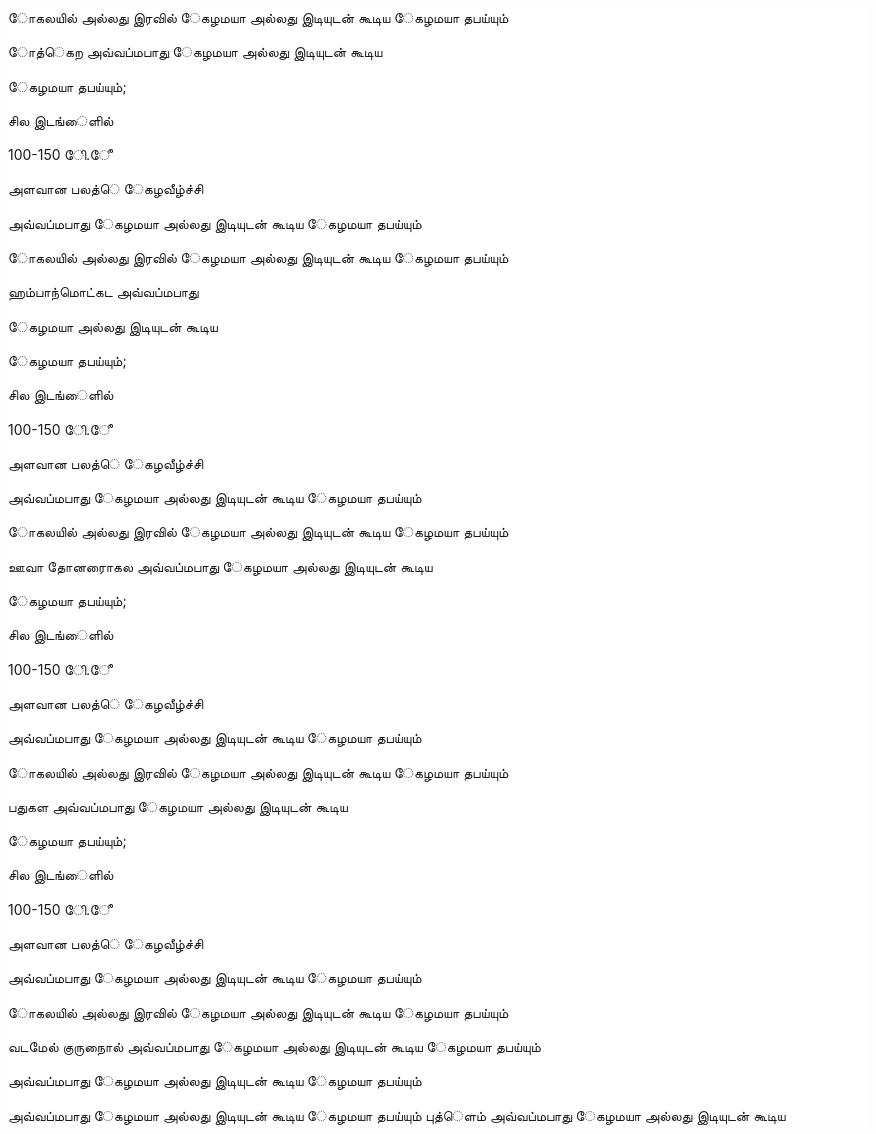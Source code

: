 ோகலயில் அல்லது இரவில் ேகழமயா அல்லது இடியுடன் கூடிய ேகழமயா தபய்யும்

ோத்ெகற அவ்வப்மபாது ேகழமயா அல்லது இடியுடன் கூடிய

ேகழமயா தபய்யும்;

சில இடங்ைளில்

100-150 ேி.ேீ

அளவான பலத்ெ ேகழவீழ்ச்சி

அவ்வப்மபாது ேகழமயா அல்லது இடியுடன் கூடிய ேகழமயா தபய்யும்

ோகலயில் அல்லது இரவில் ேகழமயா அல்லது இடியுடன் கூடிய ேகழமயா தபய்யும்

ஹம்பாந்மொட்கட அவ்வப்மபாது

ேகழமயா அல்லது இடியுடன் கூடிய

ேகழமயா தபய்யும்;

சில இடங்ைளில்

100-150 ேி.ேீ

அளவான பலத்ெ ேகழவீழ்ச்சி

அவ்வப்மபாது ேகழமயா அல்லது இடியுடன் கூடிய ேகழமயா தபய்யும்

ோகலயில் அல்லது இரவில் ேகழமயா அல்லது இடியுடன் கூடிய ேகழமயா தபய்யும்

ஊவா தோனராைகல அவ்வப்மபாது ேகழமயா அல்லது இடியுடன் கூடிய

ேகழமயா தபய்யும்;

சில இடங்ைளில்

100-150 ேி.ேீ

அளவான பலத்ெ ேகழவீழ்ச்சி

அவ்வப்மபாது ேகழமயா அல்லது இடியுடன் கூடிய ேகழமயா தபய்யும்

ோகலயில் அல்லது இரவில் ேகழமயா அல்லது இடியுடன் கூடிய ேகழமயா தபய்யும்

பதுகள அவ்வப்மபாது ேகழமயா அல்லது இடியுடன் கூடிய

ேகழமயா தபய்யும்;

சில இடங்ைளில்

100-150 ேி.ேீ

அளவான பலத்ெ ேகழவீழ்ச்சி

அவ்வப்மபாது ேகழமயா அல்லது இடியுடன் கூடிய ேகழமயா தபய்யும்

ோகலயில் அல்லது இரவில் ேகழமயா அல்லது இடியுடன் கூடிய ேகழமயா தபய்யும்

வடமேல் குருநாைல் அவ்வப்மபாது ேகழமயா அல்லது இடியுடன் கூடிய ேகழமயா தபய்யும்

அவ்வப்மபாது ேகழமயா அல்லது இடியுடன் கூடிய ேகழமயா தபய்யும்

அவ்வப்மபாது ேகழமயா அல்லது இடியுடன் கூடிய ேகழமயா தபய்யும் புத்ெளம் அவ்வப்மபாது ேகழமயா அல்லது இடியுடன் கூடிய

= = = = = = =

### TO DO:
Return every entry above exactly as written, minus the pictures.

### ANSWER FOR THIS EXERCISE:
Source code

: ோகலயில் அல்லது இரவில் ேகழமயா அல்லது இடியுடன் கூடிய ேகழமயா தபய்யும்

ோத்ெகற அவ்வப்மபாது ேகழமயா அல்லது இடியுடன் கூடிய

ேகழமயா தபய்யும்;

சில இடங்ைளில்

100-150 ேி.ேீ

அளவான பலத்ெ ேகழவீழ்ச்சி

அவ்வப்மபாது ேகழமயா அல்லது இடியுடன் கூடிய ேகழமயா தபய்யும்

ோகலயில் அல்லது இரவில் ேகழமயா அல்லது இடியுடன் கூடிய ேகழமயா தபய்யும்

ஹம்பாந்மொட்கட அவ்வப்மபாது

ேகழமயா அல்லது இடியுடன் கூடிய

ேகழமயா தபய்யும்;

சில இடங்ைளில்

100-150 ேி.ேீ

அளவான பலத்ெ ேகழவீழ்ச்சி

அவ்வப்மபாது ேகழமயா அல்லது இடியுடன் கூடிய ேகழமயா தபய்யும்

ோகலயில் அல்லது இரவில் ேகழமயா அல்லது இடியுடன் கூடிய ேகழமயா தபய்யும்

ஊவா தோனராைகல அவ்வப்மபாது ேகழமயா அல்லது இடியுடன் கூடிய

ேகழமயா தபய்யும்;

சில இடங்ைளில்

100-150 ேி.ேீ

அளவான பலத்ெ ேகழவீழ்ச்சி

அவ்வப்மபாது ேகழமயா அல்லது இடியுடன் கூடிய ேகழமயா தபய்யும்

ோகலயில் அல்லது இரவில் ேகழமயா அல்லது இடியுடன் கூடிய ேகழமயா தபய்யும்

பதுகள அவ்வப்மபாது ேகழமயா அல்லது இடியுடன் கூடிய

ேகழமயா தபய்யும்;

சில இடங்ைளில்

100-150 ேி.ேீ

அளவான பலத்ெ ேகழவீழ்ச்சி

அவ்வப்மபாது ேகழமயா அல்லது இடியுடன் கூடிய ேகழமயா தபய்யும்

ோகலயில் அல்லது இரவில் ேகழமயா அல்லது இடியுடன் கூடிய ேகழமயா தபய்யும்

வடமேல் குருநாைல் அவ்வப்மபாது ேகழமயா அல்லது இடியுடன் கூடிய ேகழமயா தபய்யும்

அவ்வப்மபாது ேகழமயா அல்லது இடியுடன் கூடிய ேகழமயா தபய்யும்

அவ்வப்மபாது ேகழமயா அல்லது இடியுடன் கூடிய ேகழமயா தபய்யும் புத்ெளம் அவ்வப்மபாது ேகழமயா அல்லது இடியுடன் கூடிய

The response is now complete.